Each week, the blue-eyed farmer would cradle a beet in his weathered hand and share a family recipe or tip for coaxing the best flavors from his edible roots. In those moments, I fell for the Persephone vegetables, the underground (and often under-appreciated) out-of-sight gems. 

With their earthy flavor and unassuming beauty, I found the vegetables more mysterious than, say, spinach or squash. My only hesitation with root vegetables — and moving beyond beets to burdock root or rutabaga — was identifying the unfamiliar and figuring out where to start in the kitchen. 

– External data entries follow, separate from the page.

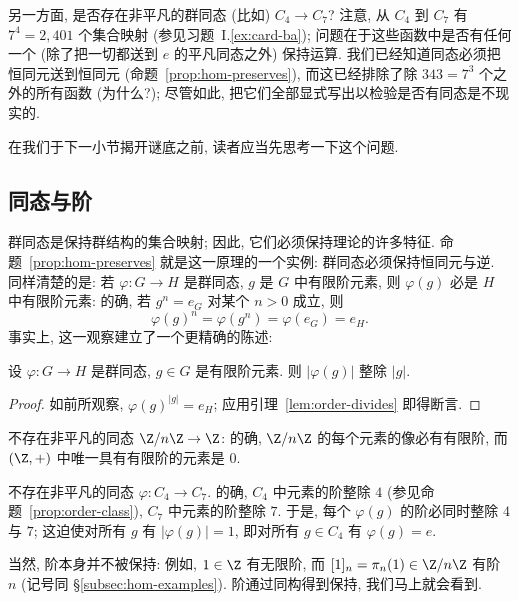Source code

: 另一方面, 是否存在非平凡的群同态 (比如) $C_4 \rightarrow C_7$? 注意, 从 $C_4$ 到 $C_7$ 有 $7^4 = 2{,}401$ 个集合映射 (参见习题~I.\ref{ex:card-ba}); 问题在于这些函数中是否有任何一个 (除了把一切都送到 $e$ 的平凡同态之外) 保持运算. 我们已经知道同态必须把恒同元送到恒同元 (命题~\ref{prop:hom-preserves}), 而这已经排除了除 $343=7^3$ 个之外的所有函数 (为什么?); 尽管如此, 把它们全部显式写出以检验是否有同态是不现实的.

在我们于下一小节揭开谜底之前, 读者应当先思考一下这个问题.

\subsection{同态与阶}
\label{subsec:hom-order}

群同态是保持群结构的集合映射; 因此, 它们必须保持理论的许多特征. 命题~\ref{prop:hom-preserves} 就是这一原理的一个实例: 群同态必须保持恒同元与逆. 同样清楚的是: 若 $\varphi : G \to H$ 是群同态, $g$ 是 $G$ 中有限阶元素, 则 $\varphi(g)$ 必是 $H$ 中有限阶元素: 的确, 若 $g^n = e_G$ 对某个 $n > 0$ 成立, 则
\[
\varphi(g)^n = \varphi(g^n) = \varphi(e_G) = e_H.
\]
事实上, 这一观察建立了一个更精确的陈述:

\begin{proposition}
\label{prop:hom-order}
设 $\varphi : G \to H$ 是群同态, $g \in G$ 是有限阶元素. 则 $|\varphi(g)|$ 整除 $|g|$.
\end{proposition}

\begin{proof}
如前所观察, $\varphi(g)^{|g|} = e_H$; 应用引理~\ref{lem:order-divides} 即得断言.
\end{proof}

\begin{example}
\label{ex:no-hom-zn-z}
不存在非平凡的同态 $\Z/n\Z \to \Z$: 的确, $\Z/n\Z$ 的每个元素的像必有有限阶, 而 $(\Z, +)$ 中唯一具有有限阶的元素是 $0$.

不存在非平凡的同态 $\varphi : C_4 \to C_7$. 的确, $C_4$ 中元素的阶整除 $4$ (参见命题~\ref{prop:order-class}), $C_7$ 中元素的阶整除 $7$. 于是, 每个 $\varphi(g)$ 的阶必同时整除 $4$ 与 $7$; 这迫使对所有 $g$ 有 $|\varphi(g)| = 1$, 即对所有 $g \in C_4$ 有 $\varphi(g) = e$.
\end{example}

当然, 阶本身并不被保持: 例如, $1 \in \Z$ 有无限阶, 而 $[1]_n = \pi_n(1) \in \Z/n\Z$ 有阶 $n$ (记号同 \S\ref{subsec:hom-examples}). 阶通过同构得到保持, 我们马上就会看到.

Thankfully, Portland-based author Diane Morgan just released “Roots: The Definitive Compendium with More than 225 Recipes” (Chronicle Books; $40; 432 pages). In this ultimate go-to guide for edible root vegetables, she champions the familiar (beets, carrots, potatoes), the unfamiliar (jicama, salsify, yuca), and the practically unheard of (cassava, galangal and crosnes).

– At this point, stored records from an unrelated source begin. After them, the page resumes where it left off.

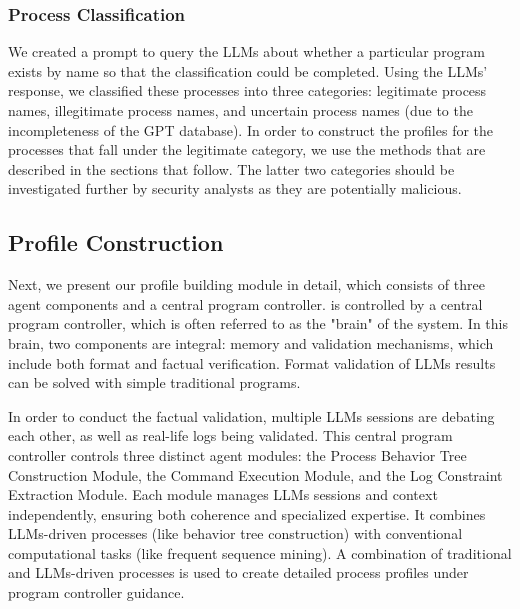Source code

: \subsubsection{Process Classification}
\label{sec:classifition}
We created a prompt to query the LLMs about whether a particular program exists by name so that the classification could be completed. Using the LLMs' response, we classified these processes into three categories: legitimate process names, illegitimate process names, and uncertain process names (due to the incompleteness of the GPT database). In order to construct the profiles for the processes that fall under the legitimate category, we use the methods that are described in the sections that follow. The latter two categories should be investigated further by security analysts as they are potentially malicious.

\subsection{Profile Construction}
\label{sec:profile_con}
Next, we present our profile building module in detail, which consists of three agent components and a central program controller.
\tool is controlled by a central program controller, which is often referred to as the "brain" of the system. In this brain, two components are integral: memory and validation mechanisms, which include both format and factual verification. 
Format validation of LLMs results can be solved with simple traditional programs.

In order to conduct the factual validation, multiple LLMs sessions are debating each other, as well as real-life logs being validated.
This central program controller controls three distinct agent modules: the Process Behavior Tree Construction Module, the Command Execution Module, and the Log Constraint Extraction Module. Each module manages LLMs sessions and context independently, ensuring both coherence and specialized expertise. It combines LLMs-driven processes (like behavior tree construction) with conventional computational tasks (like frequent sequence mining). A combination of traditional and LLMs-driven processes is used to create detailed process profiles under program controller guidance.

Why a compendium of root vegetables? In the introduction, Morgan writes: “Sure, the popular roots stand out: the rosy beets, the glowing carrots, the always agreeable potato, and the smooth-skinned radishes. But so much more grows deep in the dirt. Lurking on the sidelines waiting to get noticed are hearty, healthful, nutrition-packed, budget-friendly root vegetables that deserve the spotlight.”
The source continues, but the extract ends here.